For this exercise, write out the full listing that follows exactly and skip its pictures.

— PROVIDED ENTRIES —

# # #

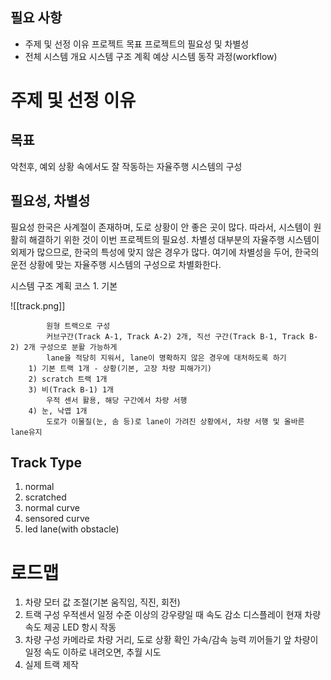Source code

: ## 필요 사항
- 주제 및 선정 이유
	프로젝트 목표
	프로젝트의 필요성 및 차별성
- 전체 시스템 개요
	시스템 구조 계획
	예상 시스템 동작 과정(workflow)

# 주제 및 선정 이유
## 목표
악천후, 예외 상황 속에서도 잘 작동하는 자율주행 시스템의 구성
## 필요성, 차별성
필요성
	한국은 사계절이 존재하며, 도로 상황이 안 좋은 곳이 많다.
	따라서, 시스템이 원활히 해결하기 위한 것이 이번 프로젝트의 필요성.
차별성
	대부분의 자율주행 시스템이 외제가 많으므로, 한국의 특성에 맞지 않은 경우가 많다. 여기에 차별성을 두어, 한국의 운전 상황에 맞는 자율주행 시스템의 구성으로 차별화한다.

시스템 구조 계획
	코스
		1. 기본
  
![[track.png]]

			원형 트랙으로 구성
			커브구간(Track A-1, Track A-2) 2개, 직선 구간(Track B-1, Track B-2) 2개 구성으로 분활 가능하게
			lane을 적당히 지워서, lane이 명확하지 않은 경우에 대처하도록 하기
		1) 기본 트랙 1개 - 상황(기본, 고장 차량 피해가기)
		2) scratch 트랙 1개
		3) 비(Track B-1) 1개
			우적 센서 활용, 해당 구간에서 차량 서행 
		4) 눈, 낙엽 1개
			도로가 이물질(눈, 솜 등)로 lane이 가려진 상황에서, 차량 서행 및 올바른 lane유지

## Track Type
1. normal
2. scratched
3. normal curve
4. sensored curve
5. led lane(with obstacle)

# 로드맵
1. 차량 모터 값 조절(기본 움직임, 직진, 회전)
2. 트랙 구성
	우적센서
		일정 수준 이상의 강우량일 때 속도 감소
	디스플레이
		현재 차량 속도 제공
	LED
		항시 작동
3. 차량 구성
	카메라로 차량 거리, 도로 상황 확인
	가속/감속 능력
	끼어들기
		앞 차량이 일정 속도 이하로 내려오면, 추월 시도
4. 실제 트랙 제작
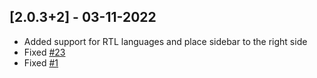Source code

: ## [2.0.3+2] - 03-11-2022

* Added support for RTL languages and place sidebar to the right side
* Fixed [#23](https://github.com/DrunkOnBytes/flutter_collapsible_sidebar/issues/23)
* Fixed [#1](https://github.com/DrunkOnBytes/flutter_collapsible_sidebar/issues/1)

# # #

— RESPONSE AREA —
Source code

: ## 필요 사항
- 주제 및 선정 이유
	프로젝트 목표
	프로젝트의 필요성 및 차별성
- 전체 시스템 개요
	시스템 구조 계획
	예상 시스템 동작 과정(workflow)

# 주제 및 선정 이유
## 목표
악천후, 예외 상황 속에서도 잘 작동하는 자율주행 시스템의 구성
## 필요성, 차별성
필요성
	한국은 사계절이 존재하며, 도로 상황이 안 좋은 곳이 많다.
	따라서, 시스템이 원활히 해결하기 위한 것이 이번 프로젝트의 필요성.
차별성
	대부분의 자율주행 시스템이 외제가 많으므로, 한국의 특성에 맞지 않은 경우가 많다. 여기에 차별성을 두어, 한국의 운전 상황에 맞는 자율주행 시스템의 구성으로 차별화한다.

시스템 구조 계획
	코스
		1. 기본
  
![[track.png]]

			원형 트랙으로 구성
			커브구간(Track A-1, Track A-2) 2개, 직선 구간(Track B-1, Track B-2) 2개 구성으로 분활 가능하게
			lane을 적당히 지워서, lane이 명확하지 않은 경우에 대처하도록 하기
		1) 기본 트랙 1개 - 상황(기본, 고장 차량 피해가기)
		2) scratch 트랙 1개
		3) 비(Track B-1) 1개
			우적 센서 활용, 해당 구간에서 차량 서행 
		4) 눈, 낙엽 1개
			도로가 이물질(눈, 솜 등)로 lane이 가려진 상황에서, 차량 서행 및 올바른 lane유지

## Track Type
1. normal
2. scratched
3. normal curve
4. sensored curve
5. led lane(with obstacle)

# 로드맵
1. 차량 모터 값 조절(기본 움직임, 직진, 회전)
2. 트랙 구성
	우적센서
		일정 수준 이상의 강우량일 때 속도 감소
	디스플레이
		현재 차량 속도 제공
	LED
		항시 작동
3. 차량 구성
	카메라로 차량 거리, 도로 상황 확인
	가속/감속 능력
	끼어들기
		앞 차량이 일정 속도 이하로 내려오면, 추월 시도
4. 실제 트랙 제작
Source code

: ## [2.0.3+2] - 03-11-2022

* Added support for RTL languages and place sidebar to the right side
* Fixed [#23](https://github.com/DrunkOnBytes/flutter_collapsible_sidebar/issues/23)
* Fixed [#1](https://github.com/DrunkOnBytes/flutter_collapsible_sidebar/issues/1)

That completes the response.